Alan Murphy
Research Vision
My research programme aims to build seq2func models that reveal how regulatory sequence, genomic context, and cellular state combine to determine context-specific gene expression — and that remain reliable under the conditions where they are actually used. State-of-the-art models achieve strong predictive performance on held-out genomic regions, but that alone does not establish that they have learned regulatory logic which stays valid when sequences are perturbed or when regulatory organisation is rearranged.
I frame model failures through the lens of distribution shift:
- Covariate shift — sequences or perturbations that are poorly represented in the training data.
- Concept shift — the same sequence behaving differently because the cellular context has changed.

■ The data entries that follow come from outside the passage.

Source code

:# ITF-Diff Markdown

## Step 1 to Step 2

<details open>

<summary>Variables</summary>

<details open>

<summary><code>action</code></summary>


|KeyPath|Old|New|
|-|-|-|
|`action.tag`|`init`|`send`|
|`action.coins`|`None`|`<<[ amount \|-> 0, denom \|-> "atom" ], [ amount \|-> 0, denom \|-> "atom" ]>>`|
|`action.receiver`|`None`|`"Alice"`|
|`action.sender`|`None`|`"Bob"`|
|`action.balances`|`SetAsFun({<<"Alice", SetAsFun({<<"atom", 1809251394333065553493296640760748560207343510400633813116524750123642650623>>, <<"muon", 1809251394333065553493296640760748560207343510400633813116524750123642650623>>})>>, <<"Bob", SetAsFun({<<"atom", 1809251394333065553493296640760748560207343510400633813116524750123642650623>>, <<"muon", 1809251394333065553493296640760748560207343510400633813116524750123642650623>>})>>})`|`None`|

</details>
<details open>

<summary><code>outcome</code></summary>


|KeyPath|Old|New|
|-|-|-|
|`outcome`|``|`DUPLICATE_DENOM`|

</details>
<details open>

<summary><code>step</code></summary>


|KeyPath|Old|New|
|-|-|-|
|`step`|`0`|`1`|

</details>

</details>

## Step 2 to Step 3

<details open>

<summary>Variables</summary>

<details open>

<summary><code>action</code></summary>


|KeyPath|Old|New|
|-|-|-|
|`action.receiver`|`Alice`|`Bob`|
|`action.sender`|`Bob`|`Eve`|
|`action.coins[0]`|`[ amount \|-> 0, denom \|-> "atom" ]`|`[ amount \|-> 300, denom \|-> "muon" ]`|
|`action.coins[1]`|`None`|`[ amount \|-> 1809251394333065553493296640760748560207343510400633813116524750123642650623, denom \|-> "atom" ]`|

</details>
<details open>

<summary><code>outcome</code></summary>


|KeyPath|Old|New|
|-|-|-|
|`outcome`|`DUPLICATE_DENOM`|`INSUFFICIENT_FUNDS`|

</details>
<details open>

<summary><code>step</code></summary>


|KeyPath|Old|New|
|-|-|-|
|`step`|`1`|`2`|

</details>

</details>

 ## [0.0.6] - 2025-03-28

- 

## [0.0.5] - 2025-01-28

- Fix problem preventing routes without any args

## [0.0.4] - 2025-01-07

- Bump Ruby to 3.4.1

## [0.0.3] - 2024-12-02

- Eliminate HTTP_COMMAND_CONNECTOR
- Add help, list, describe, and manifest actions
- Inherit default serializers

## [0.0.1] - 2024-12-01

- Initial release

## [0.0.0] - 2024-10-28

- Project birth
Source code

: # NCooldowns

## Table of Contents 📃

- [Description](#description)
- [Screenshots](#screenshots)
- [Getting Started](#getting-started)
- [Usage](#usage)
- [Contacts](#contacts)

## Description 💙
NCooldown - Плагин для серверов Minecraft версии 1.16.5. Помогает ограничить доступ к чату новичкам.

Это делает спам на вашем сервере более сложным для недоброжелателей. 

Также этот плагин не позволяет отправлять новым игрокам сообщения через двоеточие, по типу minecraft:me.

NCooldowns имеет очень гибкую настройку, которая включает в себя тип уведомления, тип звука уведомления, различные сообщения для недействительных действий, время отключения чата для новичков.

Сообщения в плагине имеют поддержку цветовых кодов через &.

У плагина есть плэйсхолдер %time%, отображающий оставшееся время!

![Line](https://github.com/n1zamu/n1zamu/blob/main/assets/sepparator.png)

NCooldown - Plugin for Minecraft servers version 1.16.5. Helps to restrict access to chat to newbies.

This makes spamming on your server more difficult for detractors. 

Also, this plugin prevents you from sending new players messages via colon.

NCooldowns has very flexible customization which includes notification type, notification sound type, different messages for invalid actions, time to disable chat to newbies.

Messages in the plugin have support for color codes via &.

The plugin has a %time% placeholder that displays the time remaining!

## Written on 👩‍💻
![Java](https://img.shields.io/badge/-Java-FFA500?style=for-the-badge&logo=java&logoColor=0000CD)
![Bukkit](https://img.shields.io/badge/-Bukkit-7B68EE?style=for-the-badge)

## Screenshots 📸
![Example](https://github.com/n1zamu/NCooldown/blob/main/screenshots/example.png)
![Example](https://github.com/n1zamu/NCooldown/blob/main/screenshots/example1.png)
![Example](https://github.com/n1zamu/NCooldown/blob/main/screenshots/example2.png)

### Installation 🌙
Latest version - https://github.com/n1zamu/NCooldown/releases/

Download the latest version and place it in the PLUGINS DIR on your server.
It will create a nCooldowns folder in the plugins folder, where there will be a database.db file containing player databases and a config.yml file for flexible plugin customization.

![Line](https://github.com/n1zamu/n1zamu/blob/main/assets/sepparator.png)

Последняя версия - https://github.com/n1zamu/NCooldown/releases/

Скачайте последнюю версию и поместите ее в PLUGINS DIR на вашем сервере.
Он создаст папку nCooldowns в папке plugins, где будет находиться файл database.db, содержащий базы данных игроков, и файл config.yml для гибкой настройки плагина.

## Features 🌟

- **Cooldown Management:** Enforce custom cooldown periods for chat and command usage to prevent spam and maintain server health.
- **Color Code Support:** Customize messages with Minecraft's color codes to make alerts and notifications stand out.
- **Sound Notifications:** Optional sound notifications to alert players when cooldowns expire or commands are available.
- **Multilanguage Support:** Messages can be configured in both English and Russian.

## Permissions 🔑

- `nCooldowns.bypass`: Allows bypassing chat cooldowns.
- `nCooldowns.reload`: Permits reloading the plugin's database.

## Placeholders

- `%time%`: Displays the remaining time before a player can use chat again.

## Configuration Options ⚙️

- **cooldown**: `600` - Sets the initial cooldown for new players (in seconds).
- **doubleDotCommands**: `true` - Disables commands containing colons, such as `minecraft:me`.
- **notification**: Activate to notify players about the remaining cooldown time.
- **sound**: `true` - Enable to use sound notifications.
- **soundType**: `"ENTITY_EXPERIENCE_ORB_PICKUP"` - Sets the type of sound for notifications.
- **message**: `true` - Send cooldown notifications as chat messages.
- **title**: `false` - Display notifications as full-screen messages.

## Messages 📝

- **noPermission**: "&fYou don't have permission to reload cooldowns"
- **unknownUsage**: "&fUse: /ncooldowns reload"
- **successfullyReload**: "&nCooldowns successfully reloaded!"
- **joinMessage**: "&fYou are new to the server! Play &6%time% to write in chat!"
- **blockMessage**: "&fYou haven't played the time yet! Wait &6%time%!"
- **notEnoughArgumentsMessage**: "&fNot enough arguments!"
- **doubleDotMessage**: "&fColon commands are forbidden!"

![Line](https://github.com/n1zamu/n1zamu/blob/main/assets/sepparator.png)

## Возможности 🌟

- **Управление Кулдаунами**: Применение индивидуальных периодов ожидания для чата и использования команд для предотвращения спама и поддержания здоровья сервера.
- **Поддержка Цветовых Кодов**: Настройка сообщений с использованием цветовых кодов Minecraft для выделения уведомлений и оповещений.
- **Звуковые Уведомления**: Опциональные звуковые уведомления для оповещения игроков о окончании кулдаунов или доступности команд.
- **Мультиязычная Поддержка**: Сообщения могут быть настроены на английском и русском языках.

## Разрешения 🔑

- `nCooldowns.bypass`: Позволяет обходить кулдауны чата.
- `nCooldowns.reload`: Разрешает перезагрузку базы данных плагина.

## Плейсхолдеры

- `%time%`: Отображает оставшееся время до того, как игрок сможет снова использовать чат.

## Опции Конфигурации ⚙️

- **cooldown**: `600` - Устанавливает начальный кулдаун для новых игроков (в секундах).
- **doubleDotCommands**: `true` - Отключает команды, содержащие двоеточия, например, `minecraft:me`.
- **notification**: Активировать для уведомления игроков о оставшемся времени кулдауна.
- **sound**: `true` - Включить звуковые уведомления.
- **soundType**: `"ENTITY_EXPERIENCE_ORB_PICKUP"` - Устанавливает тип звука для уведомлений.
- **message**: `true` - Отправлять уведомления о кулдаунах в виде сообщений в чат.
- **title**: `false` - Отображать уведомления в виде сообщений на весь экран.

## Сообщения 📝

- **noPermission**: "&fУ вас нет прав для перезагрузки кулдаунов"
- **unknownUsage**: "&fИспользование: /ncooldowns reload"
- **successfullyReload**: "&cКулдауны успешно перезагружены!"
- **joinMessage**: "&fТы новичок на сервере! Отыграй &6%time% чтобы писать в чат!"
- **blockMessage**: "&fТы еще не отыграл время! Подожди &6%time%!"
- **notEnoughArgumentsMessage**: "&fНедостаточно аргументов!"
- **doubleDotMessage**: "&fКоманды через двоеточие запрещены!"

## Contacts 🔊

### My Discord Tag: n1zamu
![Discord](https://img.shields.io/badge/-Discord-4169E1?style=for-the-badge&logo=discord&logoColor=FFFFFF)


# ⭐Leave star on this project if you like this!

I diagnose these failures systematically and close them by learning from targeted perturbation experiments — discarding genome-wide knowledge where it misleads, and keeping predictions reliable even when perturbations shift the cell state itself.
How reliably models handle these shifts ultimately determines their usefulness across the applications that depend on them:
- Interpreting non-coding variants — predicting the functional consequences of regulatory genetic variation.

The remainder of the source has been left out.